These consolidated financial statements of Ticketmaster Entertainment discussed in this Management’s Discussion and Analysis of Financial Condition and Results of Operations present our results of operations, financial position, redeemable preferred stock and equity, comprehensive income, and cash flows, on a combined basis through the spin-off on August 20, 2008, and on a consolidated basis thereafter. Our pre spin-off financial statements were prepared on a combined basis rather than a consolidated basis because they excluded Ticketmaster Entertainment’s former Reserve America subsidiary and its investment in Active.com, which were transferred to IAC, and included the investment in Front Line that was not owned prior to the spin-off by legal entities that comprise Ticketmaster Entertainment businesses.

 

The Company’s investment in Front Line was consolidated beginning October 29, 2008, when the Company increased its ownership interest from 39.4% to 82.3%. Prior to October 29, 2008, the investment in Front Line was accounted for using the equity method of accounting. The ownership of Reserve America and the investment in Active.com were retained by IAC after the spin-off. These consolidated financial statements present IAC’s and its subsidiaries net investment in Ticketmaster Entertainment businesses as invested capital in lieu of equity.

 

We prepared the consolidated financial statements from the historical results of operations and historical basis of the assets and liabilities of Ticketmaster Entertainment with the exception of income taxes.

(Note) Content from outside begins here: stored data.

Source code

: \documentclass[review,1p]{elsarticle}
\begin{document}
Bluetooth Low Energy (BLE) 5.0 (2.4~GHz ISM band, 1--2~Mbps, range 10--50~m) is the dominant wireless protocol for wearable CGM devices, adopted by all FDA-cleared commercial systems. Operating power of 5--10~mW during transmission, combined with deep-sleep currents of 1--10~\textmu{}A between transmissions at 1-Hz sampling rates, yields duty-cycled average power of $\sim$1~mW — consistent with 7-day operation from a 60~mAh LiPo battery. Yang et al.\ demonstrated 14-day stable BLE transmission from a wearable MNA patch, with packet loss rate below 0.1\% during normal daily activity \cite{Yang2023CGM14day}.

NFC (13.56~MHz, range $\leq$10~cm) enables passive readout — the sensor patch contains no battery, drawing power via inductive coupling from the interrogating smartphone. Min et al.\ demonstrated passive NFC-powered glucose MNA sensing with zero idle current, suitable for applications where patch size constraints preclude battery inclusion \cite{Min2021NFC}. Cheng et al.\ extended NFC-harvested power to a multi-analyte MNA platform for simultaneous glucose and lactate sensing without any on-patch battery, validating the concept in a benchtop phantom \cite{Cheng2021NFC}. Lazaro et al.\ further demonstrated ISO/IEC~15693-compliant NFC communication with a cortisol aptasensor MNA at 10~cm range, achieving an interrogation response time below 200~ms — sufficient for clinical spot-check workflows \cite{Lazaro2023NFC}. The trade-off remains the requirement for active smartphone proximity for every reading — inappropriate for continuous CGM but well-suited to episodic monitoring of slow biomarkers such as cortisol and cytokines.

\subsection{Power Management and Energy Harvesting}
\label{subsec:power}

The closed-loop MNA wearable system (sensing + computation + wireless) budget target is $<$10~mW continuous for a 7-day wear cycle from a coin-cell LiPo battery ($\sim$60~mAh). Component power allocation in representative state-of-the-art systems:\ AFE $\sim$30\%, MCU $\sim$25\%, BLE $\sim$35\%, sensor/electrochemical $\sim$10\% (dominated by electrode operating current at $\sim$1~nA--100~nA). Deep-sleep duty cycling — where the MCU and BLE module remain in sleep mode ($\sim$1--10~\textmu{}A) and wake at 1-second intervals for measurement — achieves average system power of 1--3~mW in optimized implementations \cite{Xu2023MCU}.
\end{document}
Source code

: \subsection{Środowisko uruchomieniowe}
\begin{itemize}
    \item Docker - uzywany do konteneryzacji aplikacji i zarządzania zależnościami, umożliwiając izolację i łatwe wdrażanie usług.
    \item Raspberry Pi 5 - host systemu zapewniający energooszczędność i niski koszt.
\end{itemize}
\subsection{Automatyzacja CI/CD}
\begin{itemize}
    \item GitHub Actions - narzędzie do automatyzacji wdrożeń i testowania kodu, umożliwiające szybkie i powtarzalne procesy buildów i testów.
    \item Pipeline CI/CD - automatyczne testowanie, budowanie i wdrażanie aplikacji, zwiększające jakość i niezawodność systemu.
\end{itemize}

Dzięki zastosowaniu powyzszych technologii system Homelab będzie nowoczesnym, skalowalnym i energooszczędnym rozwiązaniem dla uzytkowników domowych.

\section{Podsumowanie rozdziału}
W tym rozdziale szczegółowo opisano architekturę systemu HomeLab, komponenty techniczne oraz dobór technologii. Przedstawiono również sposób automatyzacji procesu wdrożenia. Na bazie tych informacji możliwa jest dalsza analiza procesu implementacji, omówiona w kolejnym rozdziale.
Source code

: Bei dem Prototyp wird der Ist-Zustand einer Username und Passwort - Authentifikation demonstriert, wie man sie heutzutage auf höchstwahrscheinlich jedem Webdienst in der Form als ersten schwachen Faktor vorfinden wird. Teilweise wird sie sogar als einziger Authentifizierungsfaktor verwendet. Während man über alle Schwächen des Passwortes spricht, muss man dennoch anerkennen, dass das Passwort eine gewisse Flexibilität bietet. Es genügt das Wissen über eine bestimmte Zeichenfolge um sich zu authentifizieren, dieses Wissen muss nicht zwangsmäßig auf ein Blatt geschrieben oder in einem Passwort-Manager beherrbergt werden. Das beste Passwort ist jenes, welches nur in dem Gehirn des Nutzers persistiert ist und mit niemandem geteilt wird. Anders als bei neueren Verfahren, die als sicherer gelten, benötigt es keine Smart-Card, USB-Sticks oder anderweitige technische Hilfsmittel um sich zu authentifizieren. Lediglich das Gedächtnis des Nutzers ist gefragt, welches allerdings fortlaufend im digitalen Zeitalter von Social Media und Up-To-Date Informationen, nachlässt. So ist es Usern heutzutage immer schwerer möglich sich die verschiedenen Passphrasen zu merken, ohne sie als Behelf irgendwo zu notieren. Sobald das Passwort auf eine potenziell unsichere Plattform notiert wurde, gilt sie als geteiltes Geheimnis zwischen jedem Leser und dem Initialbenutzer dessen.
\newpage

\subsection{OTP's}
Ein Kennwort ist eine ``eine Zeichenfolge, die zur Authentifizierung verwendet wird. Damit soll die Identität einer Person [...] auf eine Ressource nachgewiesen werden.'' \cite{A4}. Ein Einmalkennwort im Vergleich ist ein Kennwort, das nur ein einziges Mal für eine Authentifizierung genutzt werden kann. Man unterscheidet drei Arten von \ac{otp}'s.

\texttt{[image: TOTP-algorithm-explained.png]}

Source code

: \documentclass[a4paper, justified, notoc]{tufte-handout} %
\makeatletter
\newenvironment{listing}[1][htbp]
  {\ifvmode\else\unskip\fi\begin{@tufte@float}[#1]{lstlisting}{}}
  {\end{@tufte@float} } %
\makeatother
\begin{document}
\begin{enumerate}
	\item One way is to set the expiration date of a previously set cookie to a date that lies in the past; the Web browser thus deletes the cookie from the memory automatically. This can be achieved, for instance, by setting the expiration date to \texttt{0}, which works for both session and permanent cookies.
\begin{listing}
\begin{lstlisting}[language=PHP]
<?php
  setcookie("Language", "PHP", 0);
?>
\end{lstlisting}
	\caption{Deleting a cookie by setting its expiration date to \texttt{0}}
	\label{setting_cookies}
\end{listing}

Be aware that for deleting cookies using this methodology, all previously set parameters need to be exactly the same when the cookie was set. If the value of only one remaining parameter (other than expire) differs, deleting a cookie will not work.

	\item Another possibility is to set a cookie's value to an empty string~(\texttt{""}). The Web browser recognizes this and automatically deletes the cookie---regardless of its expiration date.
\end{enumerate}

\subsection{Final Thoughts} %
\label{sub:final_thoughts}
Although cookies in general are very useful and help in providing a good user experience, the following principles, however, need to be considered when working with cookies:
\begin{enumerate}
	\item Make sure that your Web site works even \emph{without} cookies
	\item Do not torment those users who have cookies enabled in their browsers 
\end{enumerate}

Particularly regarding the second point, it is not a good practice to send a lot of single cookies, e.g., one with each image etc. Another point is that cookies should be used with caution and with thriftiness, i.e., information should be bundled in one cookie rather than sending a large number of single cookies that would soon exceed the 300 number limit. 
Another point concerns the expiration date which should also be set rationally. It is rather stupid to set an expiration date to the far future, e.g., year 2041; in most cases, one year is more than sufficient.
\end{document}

We computed income taxes using our stand-alone tax rate. Our income tax payable as well as deferred tax assets and liabilities represent the estimated impact of filing a consolidated income tax return with IAC through the spin-off, and filing a standalone consolidated income tax return thereafter. We have eliminated all significant intercompany transactions and accounts for periods prior to the spin-off.

 

Until the spin-off, we recorded expense allocations from IAC, which consisted of certain IAC general corporate overhead expenses based on the ratio of our revenue as a percentage of IAC’s total revenue. The general corporate overhead allocations primarily included expenses relating to accounting, treasury, legal, tax, corporate support, human resource functions and internal audit. Since the spin-off, we have been performing these functions using our own resources or purchased services, including services purchased from IAC pursuant to the transitional services agreement among IAC and the Spincos.

 



 

The historical financial statements for periods prior to the spin-off are based on certain assumptions about Ticketmaster Entertainment as a stand-alone company. Our management believes the assumptions underlying the historical consolidated financial statements of Ticketmaster Entertainment are reasonable. However, this financial information does not necessarily reflect what the historical financial position, results of operations and cash flows of Ticketmaster Entertainment would have been if Ticketmaster Entertainment had been a stand-alone company prior to the spin-off.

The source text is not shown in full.